Based on architectural drawings included in the application, the new store may be called Wilson’s Fresh Market, and will replace an existing bakery and gym. Working from an elevation drawing included in the Planning Department’s staff report, the Herald created the 3D mock-up above to provide a sense of what the finished store may look like from Washington Street. That image is above. The new store has a sales floor area of 9,500 square feet – roughly half the size of La Placita.

 

Existing businesses at 630 Washington Street (at the corner of Roosevelt Avenue)

Last Thursday March 18th, Narvaez and his architect John Lentini appeared before the Zoning Board of Appeals via Zoom, seeking a variance to allow for six fewer parking spaces than is required for the proposed use in the C-3 General Commercial zoning district. Despite plans to remove an existing garage from the property, the architect was unable to fit the required 32 off-street spaces onto the corner lot.

During the ZBA meeting, board members and City Consulting Engineer John Lynch found a potential workaround by altering some of the proposed planted area to allow for two more parking spaces, reducing the needed variance to just four or five spaces.

Peekskill Resident Lindsey Fitzgerald, owner of a home on Washington Street opposite the proposed store, called into the hearing expressing concerns on behalf of her tenant that proposed new metered parking  in front of the store would be a burden for area residents – some of whom do not have driveways, and already struggle to find street parking. “A couple of people who live in the area are low-income residents. You’re going to push the cost of parking onto them, in order for the developer to come in and use city parking.”

Fitzgerald requested a traffic study and a parking study – citing a parking study which was implemented for the mixed-use development project at 216 South Division last year. She reminded the board of the December 2019 fatal car-vs-pedestrian accident just a few blocks away at Washington and Requa. “The safety issues are real, the traffic is real, and this project – the way it’s designed – is just going to exacerbate all those problems.”

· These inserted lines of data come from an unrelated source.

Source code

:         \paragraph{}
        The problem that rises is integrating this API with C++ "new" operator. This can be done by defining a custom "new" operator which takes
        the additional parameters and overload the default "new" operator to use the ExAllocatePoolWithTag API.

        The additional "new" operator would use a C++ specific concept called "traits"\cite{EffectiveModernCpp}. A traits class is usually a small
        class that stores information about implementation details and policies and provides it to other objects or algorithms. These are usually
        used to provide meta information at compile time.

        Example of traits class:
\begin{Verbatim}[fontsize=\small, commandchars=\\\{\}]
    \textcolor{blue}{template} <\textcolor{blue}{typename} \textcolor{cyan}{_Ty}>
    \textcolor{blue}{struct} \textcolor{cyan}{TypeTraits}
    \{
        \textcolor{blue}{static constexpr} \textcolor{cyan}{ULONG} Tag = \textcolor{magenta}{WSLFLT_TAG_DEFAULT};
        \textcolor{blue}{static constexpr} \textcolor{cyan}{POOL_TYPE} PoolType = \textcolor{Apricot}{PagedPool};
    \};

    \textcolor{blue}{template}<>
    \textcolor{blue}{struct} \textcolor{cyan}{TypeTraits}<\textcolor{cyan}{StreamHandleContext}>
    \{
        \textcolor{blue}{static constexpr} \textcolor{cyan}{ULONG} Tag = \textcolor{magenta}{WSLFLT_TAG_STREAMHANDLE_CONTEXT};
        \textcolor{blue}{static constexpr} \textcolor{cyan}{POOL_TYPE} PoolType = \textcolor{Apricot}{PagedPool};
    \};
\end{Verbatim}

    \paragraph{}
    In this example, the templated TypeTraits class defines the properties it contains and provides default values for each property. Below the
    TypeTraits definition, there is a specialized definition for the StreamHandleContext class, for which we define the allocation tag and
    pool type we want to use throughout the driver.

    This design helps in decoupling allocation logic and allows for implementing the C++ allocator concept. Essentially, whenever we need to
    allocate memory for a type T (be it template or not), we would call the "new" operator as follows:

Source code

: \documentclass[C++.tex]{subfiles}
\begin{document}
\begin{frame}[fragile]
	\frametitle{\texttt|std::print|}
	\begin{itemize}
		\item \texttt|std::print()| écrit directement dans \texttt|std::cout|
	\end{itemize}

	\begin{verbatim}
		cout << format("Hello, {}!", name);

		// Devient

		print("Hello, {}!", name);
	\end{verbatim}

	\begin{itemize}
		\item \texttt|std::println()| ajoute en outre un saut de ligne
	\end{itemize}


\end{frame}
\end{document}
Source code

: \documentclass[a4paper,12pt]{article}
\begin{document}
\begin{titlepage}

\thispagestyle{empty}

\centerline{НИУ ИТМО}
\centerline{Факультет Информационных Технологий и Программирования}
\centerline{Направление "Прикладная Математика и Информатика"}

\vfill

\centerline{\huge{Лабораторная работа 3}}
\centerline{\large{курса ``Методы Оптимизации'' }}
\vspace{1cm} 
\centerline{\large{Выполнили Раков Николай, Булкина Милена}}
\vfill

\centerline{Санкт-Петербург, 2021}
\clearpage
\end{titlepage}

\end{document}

Board members also read emails from area residents David Carpenter and D.T. Henry, both expressing concerns about the project, in particular its effects on traffic and parking on Washington Street.

 

Elevation drawing as provided by architect John Lentini to the Peekskill Planning Commission

Other nearby homeowners are looking forward to the new grocery store. Tina Bongar, who lives three blocks away with her husband Michael, says she sees the proposed market as a neighborhood improvement. “People in the neighborhood are excited about it. La Placita is one of the best-run businesses in Peekskill. The new store is within walking distance for hundreds of families, and will provide access to healthy foods for a largely underserved community, many of whom don’t have cars.”

At the meeting’s conclusion, the Zoning Board approved the requested variance for up to five parking spaces fewer than required by city code – subject to several conditions, including revision of proposed plantings to facilitate two additional off-street parking spaces, and addition of signage encouraging customers to park in the off-street lot on the north side of the property instead of on the street. 

The Board did not mandate parking or traffic studies, however they recommended to the city Planning Commission to exclude the proposed metered parking, and noted that the applicant still needs to work out a safe means for delivery trucks to enter and exit the parking lot for unloading. Additionally, the Westchester Planning board, which prohibits trucks from backing into Washington Street, will need to sign off on the plan.